Developing Coaching Capacity
How do we do it?
Cotsen develops effective teacher coaches through careful selection, investment in their development, and support of their practice over two years.
Selection: At each program school, we use classroom observation and interviews to select one teacher to serve as a full-time mentor to a cohort of Fellows working to improve their practice.
Development: Cotsen Mentors develop their coaching capacity through
- Professional learning in coaching techniques
- Professional development in the specific content areas their Fellows are working in
- Observing and debriefing excellent teaching
- Being part of a cohort of other Mentors across the region
- Coaching and support from Cotsen staff
Practice: Mentors support their Fellows by
- Participating with Fellows in content-specific professional development and coaching them on how to apply and refine it
- Working through weekly coaching cycles of planning, observing, and debriefing instruction
- Researching and recommending professional learning resources
What are the results?
The investment Cotsen makes in developing mentors builds their coaching capacity, with immediate benefits to the Fellows they work with, and shapes their career trajectory in education.
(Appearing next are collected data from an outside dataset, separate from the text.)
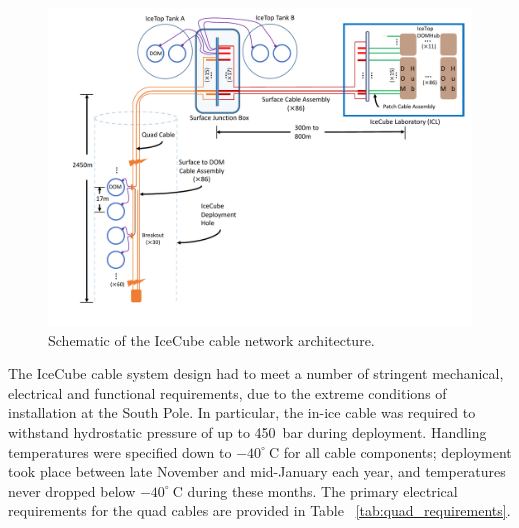 \begin{figure}
  \centering
  \includegraphics[width=\textwidth]{graphics/cables/cable_system_schematic.pdf}
  \caption{\label{fig:icecube-cables-logical}Schematic of the IceCube cable network architecture.}
\end{figure}

The IceCube cable system design had to meet a number of stringent
mechanical, electrical and functional requirements, due to the extreme
conditions of installation at the South Pole.  In particular, the in-ice cable
was required to withstand hydrostatic pressure of up to 450~bar during
deployment.  Handling temperatures were specified down to $-40^{\circ}\ \mathrm{C}$ for all 
cable components; deployment took place between late November and
mid-January each year, and temperatures never dropped below
$-40^{\circ}\ \mathrm{C}$ during these months.  The primary electrical requirements for the quad
cables are provided in Table ~\ref{tab:quad_requirements}.

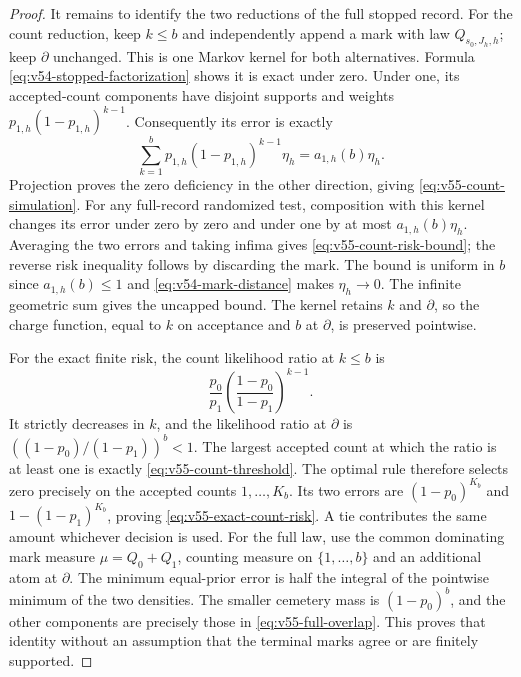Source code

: \begin{proof}
It remains to identify the two reductions of the full stopped record.
For the count reduction, keep $k\le b$ and independently append a mark
with law $Q_{s_0,J_h,h}$; keep $\partial$ unchanged.  This is one
Markov kernel for both alternatives.  Formula
\eqref{eq:v54-stopped-factorization} shows it is exact under zero.
Under one, its accepted-count components have disjoint supports and
weights $p_{1,h}(1-p_{1,h})^{k-1}$.  Consequently its error is exactly
\[
 \sum_{k=1}^{b}p_{1,h}(1-p_{1,h})^{k-1}\eta_h
                         =a_{1,h}(b)\eta_h.
\]
Projection proves the zero deficiency in the other direction, giving
\eqref{eq:v55-count-simulation}.  For any full-record randomized test,
composition with this kernel changes its error under zero by zero and
under one by at most $a_{1,h}(b)\eta_h$.  Averaging the two errors and
taking infima gives \eqref{eq:v55-count-risk-bound}; the reverse risk
inequality follows by discarding the mark.  The bound is uniform in
$b$ since $a_{1,h}(b)\le1$ and \eqref{eq:v54-mark-distance} makes
$\eta_h\to0$.  The infinite geometric sum gives the uncapped bound.
The kernel retains $k$ and $\partial$, so the charge function, equal
to $k$ on acceptance and $b$ at $\partial$, is preserved pointwise.

For the exact finite risk, the count likelihood ratio at $k\le b$ is
\[
 \frac{p_0}{p_1}\left(\frac{1-p_0}{1-p_1}\right)^{k-1}.
\]
It strictly decreases in $k$, and the likelihood ratio at $\partial$
is $((1-p_0)/(1-p_1))^b<1$.  The largest accepted count at which the
ratio is at least one is exactly \eqref{eq:v55-count-threshold}.
The optimal rule therefore selects zero precisely on the accepted
counts $1,\ldots,K_b$.  Its two errors are $(1-p_0)^{K_b}$ and
$1-(1-p_1)^{K_b}$, proving \eqref{eq:v55-exact-count-risk}.
A tie contributes the same amount whichever decision is used.  For the
full law, use the common dominating mark measure $\mu=Q_0+Q_1$,
counting measure on $\{1,\ldots,b\}$ and an additional atom at
$\partial$.  The minimum equal-prior error is half the integral of
the pointwise minimum of the two densities.  The smaller cemetery
mass is $(1-p_0)^b$, and the other components are precisely those in
\eqref{eq:v55-full-overlap}.  This proves that identity without an
assumption that the terminal marks agree or are finitely supported.


\end{proof}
Coaching capacity: In a survey of alumni mentors, overwhelming majorities (85%+) said the training they received from Cotsen had a “Major” or “Transformational” impact on their performance in all nine coaching skills they were asked about:
- Providing non-evaluative feedback on teaching
- Facilitating teacher reflection without directing it
- Recommending appropriate PD or resources for professional goals
- Facilitating teacher inquiry groups
- Gathering data through a classroom observation
- Analyzing student work to determine instructional implications
- Supporting effective instructional planning
- Understanding adult learners
- Setting measurable goals for instructional improvement
Career trajectory: Of 52 past Cotsen mentors surveyed, 24 continued to work as coaches, Teachers on Special Assignment, or professional development leaders, 9 had become administrators, and 19 returned to the classroom.